L’art. 197 CPP dispose que les mesures de contrainte ne peuvent être prises que si elles sont prévues par la loi (let. a), que des soupçons suffisants existent (let. b) et que le principe de proportionnalité est respecté (let. c et d).
Les art. 246 ss CPP règlent la perquisition de documents et enregistrements ; cette mesure est donc prévue par la loi. S’agissant des soupçons, ils doivent être concrets et importants pour être qualifiés de suffisants. En l’espèce, le Tribunal fédéral retient que de tels soupçons existent. Il précise également que le mémorandum mis en sûreté est pertinent pour l’enquête en cours : le document résume le contenu de divers documents bancaires et vise à démontrer que la banque a pris toutes les mesures de diligence qui s’imposaient dans le cadre du paiement ayant donné lieu à l’enquête pénale.
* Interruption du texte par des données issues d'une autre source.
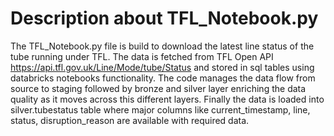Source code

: # Description about TFL_Notebook.py

The TFL_Notebook.py file is build to download the latest line status of the tube running under TFL. 
The data is fetched from TFL Open API https://api.tfl.gov.uk/Line/Mode/tube/Status and stored in sql tables using databricks notebooks functionality.
The code manages the data flow from source to staging followed by bronze and silver layer enriching the data quality as it moves across this different layers.
Finally the data is loaded into silver.tubestatus table where major columns like current_timestamp, line, status, disruption_reason are available with required data.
Dans ce contexte, le Tribunal fédéral rappelle les différentes obligations qui incombent aux intermédiaires financiers en matière de blanchiment d’argent, dont en particulier celle d’établir et de conserver toute la documentation relative aux transactions financières (art. 7 LBA). Quant à la proportionnalité, elle est également donnée en l’espèce puisque l’enquête en cours peut avoir des répercussions sur la renommée de la place financière suisse dans son ensemble. De plus, d’autres mesures probatoires moins incisives ne sont pas envisageables, en particulier vue la complexité des transactions financières en jeu. Il s’ensuit que les conditions générales de l’art. 197 CPP sont réalisées.
Reste à examiner si le droit de ne pas s’auto-incriminer s’oppose à la levée des scellés. Aux termes de l’art. 248 al. 1 CPP, les documents, enregistrements et autres objets qui ne peuvent être ni perquisitionnés ni séquestrés parce que l’intéressé fait valoir son droit de refuser de déposer ou de témoigner ou pour d’autres motifs sont mis sous scellés et ne peuvent être ni examinés ni exploités par les autorités pénales. L’art. 264 CPP énonce les documents qui ne peuvent pas être séquestrés.
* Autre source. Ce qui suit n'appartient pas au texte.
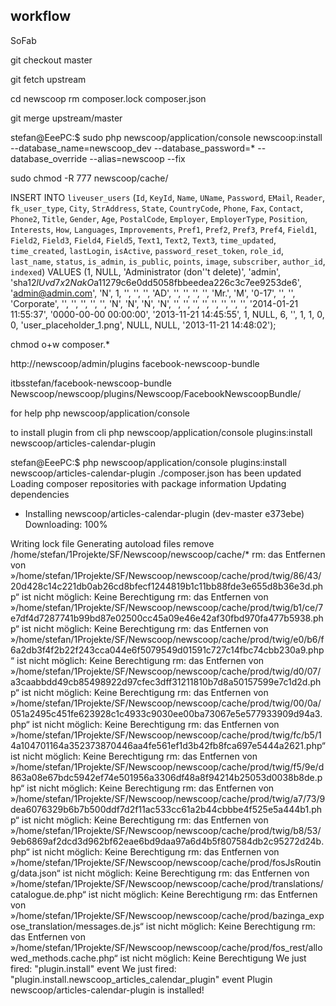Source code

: ## workflow
SoFab

git checkout master

git fetch upstream

cd newscoop
rm composer.lock composer.json

git merge upstream/master


stefan@EeePC:$ sudo php newscoop/application/console newscoop:install --database_name=newscoop_dev --database_password=* --database_override --alias=newscoop --fix

sudo chmod -R 777 newscoop/cache/


INSERT INTO `liveuser_users` (`Id`, `KeyId`, `Name`, `UName`, `Password`, `EMail`, `Reader`, `fk_user_type`, `City`, `StrAddress`, `State`, `CountryCode`, `Phone`, `Fax`, `Contact`, `Phone2`, `Title`, `Gender`, `Age`, `PostalCode`, `Employer`, `EmployerType`, `Position`, `Interests`, `How`, `Languages`, `Improvements`, `Pref1`, `Pref2`, `Pref3`, `Pref4`, `Field1`, `Field2`, `Field3`, `Field4`, `Field5`, `Text1`, `Text2`, `Text3`, `time_updated`, `time_created`, `lastLogin`, `isActive`, `password_reset_token`, `role_id`, `last_name`, `status`, `is_admin`, `is_public`, `points`, `image`, `subscriber`, `author_id`, `indexed`) VALUES
(1, NULL, 'Administrator (don''t delete)', 'admin', 'sha1$2lUvd7x2NakO$a11279c6e0dd5058fbbeedea226c3c7ee9253de6', 'admin@admin.com', 'N', 1, '', '', '', 'AD', '', '', '', '', 'Mr.', 'M', '0-17', '', '', 'Corporate', '', '', '', '', '', 'N', 'N', 'N', 'N', '', '', '', '', '', '', '', '', '2014-01-21 11:55:37', '0000-00-00 00:00:00', '2013-11-21 14:45:55', 1, NULL, 6, '', 1, 1, 0, 0, 'user_placeholder_1.png', NULL, NULL, '2013-11-21 14:48:02');


chmod o+w composer.*

http://newscoop/admin/plugins
facebook-newscoop-bundle

itbsstefan/facebook-newscoop-bundle
Newscoop/newscoop/plugins/Newscoop/FacebookNewscoopBundle/


for help
php newscoop/application/console

to install plugin from cli
php newscoop/application/console plugins:install newscoop/articles-calendar-plugin



stefan@EeePC:$ php newscoop/application/console plugins:install newscoop/articles-calendar-plugin
./composer.json has been updated
Loading composer repositories with package information
Updating dependencies
  - Installing newscoop/articles-calendar-plugin (dev-master e373ebe)
    Downloading: 100%         

Writing lock file
Generating autoload files
remove /home/stefan/1Projekte/SF/Newscoop/newscoop/cache/*
rm: das Entfernen von »/home/stefan/1Projekte/SF/Newscoop/newscoop/cache/prod/twig/86/43/20d428c14c221db0ab26cd8bfecf1244819b1c11bb88fde3e655d8b36e3d.php“ ist nicht möglich: Keine Berechtigung
rm: das Entfernen von »/home/stefan/1Projekte/SF/Newscoop/newscoop/cache/prod/twig/b1/ce/7e7df4d7287741b99bd87e02500cc45a09e46e42af30fbd970fa477b5938.php“ ist nicht möglich: Keine Berechtigung
rm: das Entfernen von »/home/stefan/1Projekte/SF/Newscoop/newscoop/cache/prod/twig/e0/b6/f6a2db3f4f2b22f243cca044e6f5079549d01591c727c14fbc74cbb230a9.php“ ist nicht möglich: Keine Berechtigung
rm: das Entfernen von »/home/stefan/1Projekte/SF/Newscoop/newscoop/cache/prod/twig/d0/07/a3caabbdd49cb85498922d97cfec3dff31211810b7d8a50157599e7c1d2d.php“ ist nicht möglich: Keine Berechtigung
rm: das Entfernen von »/home/stefan/1Projekte/SF/Newscoop/newscoop/cache/prod/twig/00/0a/051a2495c451fe623928c1c4933c9030ee00ba73067e5e577933909d94a3.php“ ist nicht möglich: Keine Berechtigung
rm: das Entfernen von »/home/stefan/1Projekte/SF/Newscoop/newscoop/cache/prod/twig/fc/b5/14a104701164a352373870446aa4fe561ef1d3b42fb8fca697e5444a2621.php“ ist nicht möglich: Keine Berechtigung
rm: das Entfernen von »/home/stefan/1Projekte/SF/Newscoop/newscoop/cache/prod/twig/f5/9e/d863a08e67bdc5942ef74e501956a3306df48a8f94214b25053d0038b8de.php“ ist nicht möglich: Keine Berechtigung
rm: das Entfernen von »/home/stefan/1Projekte/SF/Newscoop/newscoop/cache/prod/twig/a7/73/9dea6076329b6b7b500ddf7d2f11ac533cc61a2b44cbbbe4f525e5a444b1.php“ ist nicht möglich: Keine Berechtigung
rm: das Entfernen von »/home/stefan/1Projekte/SF/Newscoop/newscoop/cache/prod/twig/b8/53/9eb6869af2dcd3d962bf62eae6bd9daa97a6d4b5f807584db2c95272d24b.php“ ist nicht möglich: Keine Berechtigung
rm: das Entfernen von »/home/stefan/1Projekte/SF/Newscoop/newscoop/cache/prod/fosJsRouting/data.json“ ist nicht möglich: Keine Berechtigung
rm: das Entfernen von »/home/stefan/1Projekte/SF/Newscoop/newscoop/cache/prod/translations/catalogue.de.php“ ist nicht möglich: Keine Berechtigung
rm: das Entfernen von »/home/stefan/1Projekte/SF/Newscoop/newscoop/cache/prod/bazinga_expose_translation/messages.de.js“ ist nicht möglich: Keine Berechtigung
rm: das Entfernen von »/home/stefan/1Projekte/SF/Newscoop/newscoop/cache/prod/fos_rest/allowed_methods.cache.php“ ist nicht möglich: Keine Berechtigung
We just fired: "plugin.install" event
We just fired: "plugin.install.newscoop_articles_calendar_plugin" event
Plugin newscoop/articles-calendar-plugin is installed!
Le prévenu a le droit de ne pas s’auto-incriminer et peut de ce fait refuser de déposer et de collaborer. Il est toutefois tenu de se soumettre aux mesures de contrainte prévues par la loi (art. 113 al. 1 CPP). Le principe nemo tenetur se ipsum accusare est également consacré au niveau conventionnel (art. 14 ch. 3 let. g Pacte ONU II, 6 § 1 CEDH). Il fait interdiction à l’autorité pénale d’exploiter tout moyen de preuve obtenu par la contrainte ou la menace en violation de la volonté du prévenu. En revanche, le fait de recueillir des moyens de preuve par l’emploi de mesures de contraintes prévues par la loi est admis (il ne s’agit alors que d’un Dulden). De même, l’autorité (pénale ou administrative) peut demander que des documents lui soient remis, pour autant que la demande n’ait pas lieu sous la menace d’une sanction (cf. art. 265 al. 2 et 3 CPP).
Le droit de ne pas s’incriminer vaut également pour les personnes morales. Néanmoins, dans ce cas, le principe est appliqué restrictivement afin de permettre aux autorités pénales et administratives d’avoir accès à la documentation que les entreprises doivent tenir de par la loi, en particulier dans le secteur bancaire et de l’intermédiation financière. De manière plus générale, le Tribunal fédéral rappelle que le droit de ne pas s’auto-incriminer ne vaut pas de manière absolue, ce d’autant plus que lorsque la personne morale est prévenue. Dans ce dernier cas, on doit peser l’intérêt public à la poursuite pénale avec l’intérêt privé du prévenu au respect de ses garanties procédurales.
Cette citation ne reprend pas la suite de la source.